Misinterpretation of a legal costs order by a Paying Party & success on a detailed assessment hearing

ARC CostsARC Costs recently assisted Solicitors representing several Claimants in a costs case in relation to a housing disrepair matter, to achieve a significant recovery of the Claimants costs amidst numerous serious allegations raised by the Paying Party Defendant, and to have the Defendant’s own Bill of Costs reduced by more than 85%.

Background circumstances of the proceedings

The Claimants had been overall the successful party to the main proceedings, with the four Claimants recovering damages totalling £19,473 plus their costs (which had been subject to costs budgeting). A sizeable interim payment had been ordered on account in favour of the Claimants for their costs, but the Defendant was unwilling to pay the same despite being in contempt of Court.

The Defendant had also been successful in recovering some damages by way of a counterclaim, but no costs order was made for detailed assessment.

When it came to quantifying the costs, it came to light that 3 of the 4 Claimants had unenforceable retainers, and questions therefore arose as to how budgeting should be applied given a proportion of the costs would fall away for these Claimants. The Bill of Costs itself was only prepared in respect of the First Claimant, for whom it was stated that the majority of costs related, with any generic costs claimed in full, and any specific costs of the other Claimants being excluded from the Bill. The First Claimant’s Bill of Costs ultimately totalled £58,033.85.

The Paying Party Defendant made serious allegations in the run up to detailed assessment that the Bill of Costs prepared was wholly defective in that it failed to apportion costs for the other Claimants (it being suggested that the generic costs should be apportioned by atleast three-quarters).
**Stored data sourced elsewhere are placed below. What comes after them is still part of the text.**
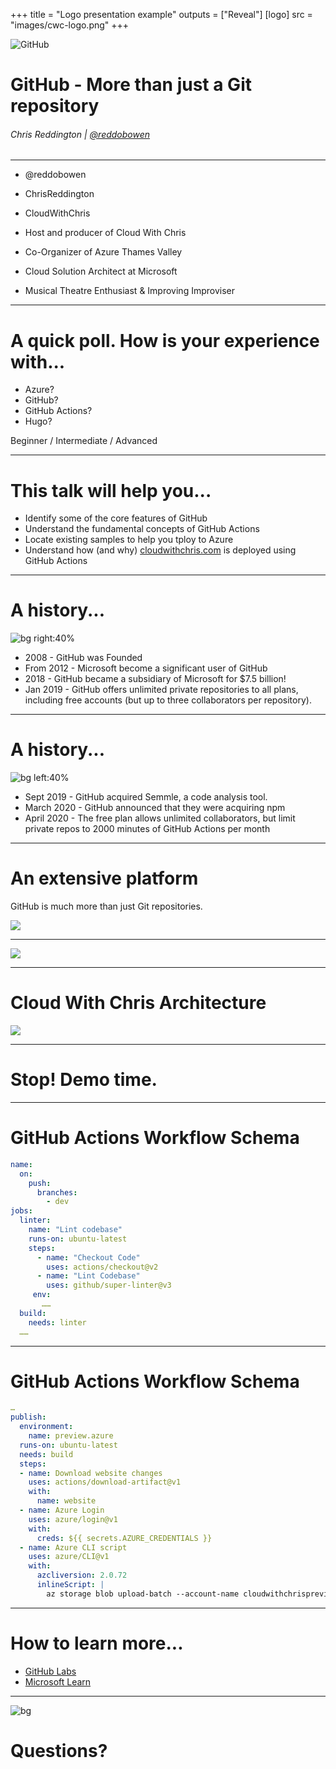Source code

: +++
title = "Logo presentation example"
outputs = ["Reveal"]
[logo]
src = "images/cwc-logo.png"
+++


![GitHub](images/github.png)
# GitHub - More than just a Git repository

###### Chris Reddington | [@reddobowen](https://twitter.com/reddobowen)

---

- @reddobowen
- ChrisReddington
- CloudWithChris

- Host and producer of Cloud With Chris
- Co-Organizer of Azure Thames Valley
- Cloud Solution Architect at Microsoft
- Musical Theatre Enthusiast & Improving Improviser

---

# A quick poll. How is your experience with...

* Azure?
* GitHub?
* GitHub Actions?
* Hugo?

Beginner / Intermediate / Advanced

---

# This talk will help you...

- Identify some of the core features of GitHub
- Understand the fundamental concepts of GitHub Actions
- Locate existing samples to help you tploy to Azure
- Understand how (and why) [cloudwithchris.com](https://www.cloudwithchris.com) is deployed using GitHub Actions

---
<!-- _header: "" -->
<!-- _footer: "" -->

# A history...
![bg right:40%](images/octocat-days.png)

- 2008 - GitHub was Founded
- From 2012 - Microsoft become a significant user of GitHub
- 2018 - GitHub became a subsidiary of Microsoft for $7.5 billion!
- Jan 2019 - GitHub offers unlimited private repositories to all plans, including free accounts (but up to three collaborators per repository).

---
<!-- _header: "" -->
<!-- _footer: "" -->

# A history...
![bg left:40%](images/octocat-days.png)

- Sept 2019 - GitHub acquired Semmle, a code analysis tool.
- March 2020 - GitHub announced that they were acquiring npm
- April 2020 - The free plan allows unlimited collaborators, but limit private repos to 2000 minutes of GitHub Actions per month

---

# An extensive platform

GitHub is much more than just Git repositories.

![](images/github-breadth.png)

---


![](images/ssgs.png)


---

# Cloud With Chris Architecture

![](images/cwc-architecture.png)


---
<!-- _class: invert -->
# Stop! Demo time.

---

# GitHub Actions Workflow Schema

```yaml
name:
  on:
    push:
      branches:
        - dev
jobs:
  linter:
    name: "Lint codebase"
    runs-on: ubuntu-latest
    steps:
      - name: "Checkout Code"
        uses: actions/checkout@v2
      - name: "Lint Codebase"
        uses: github/super-linter@v3
	 env:
	   ……
  build:
    needs: linter
  ……                                                                                                    
```

---

# GitHub Actions Workflow Schema

```yaml
…
publish:  
  environment:
    name: preview.azure  
  runs-on: ubuntu-latest
  needs: build
  steps:    
  - name: Download website changes
    uses: actions/download-artifact@v1
    with:
      name: website
  - name: Azure Login
    uses: azure/login@v1
    with:
      creds: ${{ secrets.AZURE_CREDENTIALS }}     
  - name: Azure CLI script
    uses: azure/CLI@v1
    with:
      azcliversion: 2.0.72
      inlineScript: |
        az storage blob upload-batch --account-name cloudwithchrispreview -d '$web/${{ github.head_ref }}' -s 'website'
```

---

# How to learn more...

- [GitHub Labs](https://lab.github.com)
- [Microsoft Learn](https://docs.microsoft.com/en-us/learn/github)

---
<!-- _header: "" -->
<!-- _footer: "" -->
![bg](images/cwc-banner.png)
# Questions?
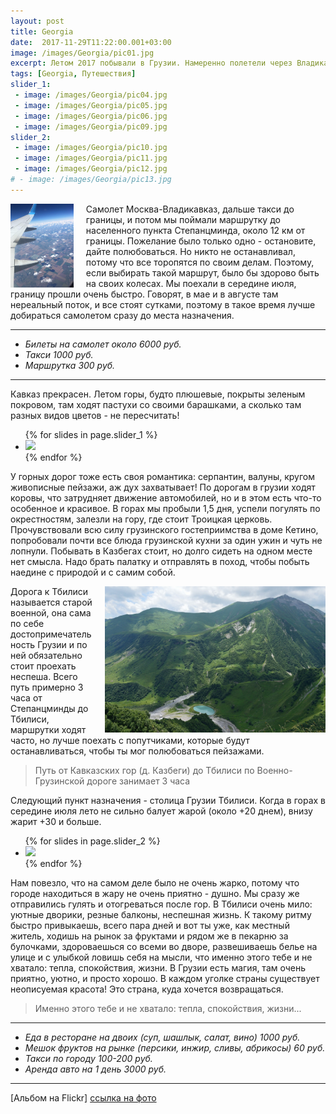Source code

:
 ```yaml
---
layout: post
title: Georgia
date:  2017-11-29T11:22:00.001+03:00
image: /images/Georgia/pic01.jpg
excerpt: Летом 2017 побывали в Грузии. Намеренно полетели через Владикавказ, чтобы первым делом посмотреть Кавказские горы.
tags: [Georgia, Путешествия]
slider_1:
 - image: /images/Georgia/pic04.jpg
 - image: /images/Georgia/pic05.jpg
 - image: /images/Georgia/pic06.jpg
 - image: /images/Georgia/pic09.jpg
slider_2:
 - image: /images/Georgia/pic10.jpg
 - image: /images/Georgia/pic11.jpg
 - image: /images/Georgia/pic12.jpg
# - image: /images/Georgia/pic13.jpg
---
```

<img src="/images/Georgia/pic03.jpg"  image align="left" width="20%" style="margin:0px 20px 0px 0px" /> Самолет Москва-Владикавказ, дальше такси до границы, и потом мы поймали маршрутку до населенного пункта Степанцминда, около 12 км от границы. Пожелание было только одно - остановите, дайте полюбоваться. Но никто не останавливал, потому что все торопятся по своим делам. Поэтому, если выбирать такой маршрут, было бы здорово быть на своих колесах. Мы поехали в середине июля, границу прошли очень быстро. Говорят, в мае и в августе там нереальный поток, и все стоят сутками, поэтому в такое время лучше добираться самолетом сразу до места назначения.

***

* *Билеты на самолет около 6000 руб.*
* *Такси 1000 руб.*
* *Маршрутка 300 руб.*

***


Кавказ прекрасен. Летом горы, будто плюшевые, покрыты зеленым покровом, там ходят пастухи со своими барашками, а сколько там разных видов цветов - не пересчитать!

<div class="flexslider">
<ul class="slides">
  {% for slides in page.slider_1 %}
  <li>
    <img src="{{ slides.image }}">
  </li>
  {% endfor %}
</ul>
</div>

У горных дорог тоже есть своя романтика: серпантин, валуны, кругом живописные пейзажи, аж дух захватывает! По дорогам в грузии ходят коровы, что затрудняет движение автомобилей, но и в этом есть что-то особенное и красивое.
В горах мы пробыли 1,5 дня, успели погулять по окрестностям, залезли на гору, где стоит Троицкая церковь. Прочувствовали всю силу грузинского гостеприимства в доме Кетино, попробовали почти все блюда грузинской кухни за один ужин и чуть не лопнули. Побывать в Казбегах стоит, но долго сидеть на одном месте нет смысла. Надо брать палатку и отправлять в поход, чтобы побыть наедине с природой и с самим собой.

<img src="/images/Georgia/pic08.jpg"  image align="right" width="70%" style="margin:0px 0px 0px 20px" />
Дорога к Тбилиси называется старой военной, она сама по себе достопримечательность Грузии и по ней обязательно стоит проехать неспеша. Всего путь примерно 3 часа от Степанцминды до Тбилиси, маршрутки ходят часто, но лучше поехать с попутчиками, которые будут останавливаться, чтобы ты мог полюбоваться пейзажами.

> Путь от Кавказских гор (д. Казбеги) до Тбилиси по Военно-Грузинской дороге занимает 3 часа


Следующий пункт назначения - столица Грузии Тбилиси. Когда в горах в середине июля лето не сильно балует жарой (около +20 днем), внизу жарит +30 и больше. 

<div class="flexslider">
<ul class="slides">
  {% for slides in page.slider_2 %}
  <li>
    <img src="{{ slides.image }}">
  </li>
  {% endfor %}
</ul>
</div>

Нам повезло, что на самом деле было не очень жарко, потому что городе находиться в жару не очень приятно - душно. Мы сразу же отправились гулять и отогреваться после гор. В Тбилиси очень мило: уютные дворики, резные балконы, неспешная жизнь.
К такому ритму быстро привыкаешь, всего пара дней и вот ты уже, как местный житель, ходишь на рынок за фруктами и рядом же в пекарню за булочками, здороваешься со всеми во дворе, развешиваешь белье на улице и с улыбкой ловишь себя на мысли, что именно этого тебе и не хватало: тепла, спокойствия, жизни.
В Грузии есть магия, там очень приятно, уютно, и просто хорошо. В каждом уголке страны существует неописуемая красота! Это страна, куда хочется возвращаться.

> Именно этого тебе и не хватало: тепла, спокойствия, жизни...

***
* *Еда в ресторане на двоих (суп, шашлык, салат, вино) 1000 руб.*
* *Мешок фруктов на рынке (персики, инжир, сливы, абрикосы) 60 руб.*
* *Такси по городу 100-200 руб.*
* *Аренда авто на 1 день 3000 руб.*

***



[Альбом на Flickr] [ссылка на фото]

[ссылка на фото]:https://flic.kr/s/aHsmazVRER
It was ultimately submitted that the Bill should be struck out, and two applications were made to this effect, the first of which was for matters to proceed to an attended detailed assessment hearing (rather than a provisional assessment), which was consented to by the First Claimant. The second application was made extremely late in detailed assessment proceedings and 1 month prior to the detailed assessment hearing.  This second application was successfully resisted (with the Claimant’s costs awarded) on the basis that no evidence had been provided of any significant defect in the bill, and that the issues raised were commonly addressed in detailed assessment proceedings.

Another quirk to the detailed assessment proceedings was that the Defendant sought their own costs of the claim. The Defendant was entitled to claim their costs of two interim application costs orders however, when the Bill of Costs was served with a Notice of Commencement, it included the full costs up to and including the final Trial and was calculated in a sum of close to £29,232.51. ARC Costs had prepared Points of Dispute stipulating that it was in fact the Defendant’s Bill that was defective, and that they had claimed a significant level of costs outside of the scope of the costs orders in their favour.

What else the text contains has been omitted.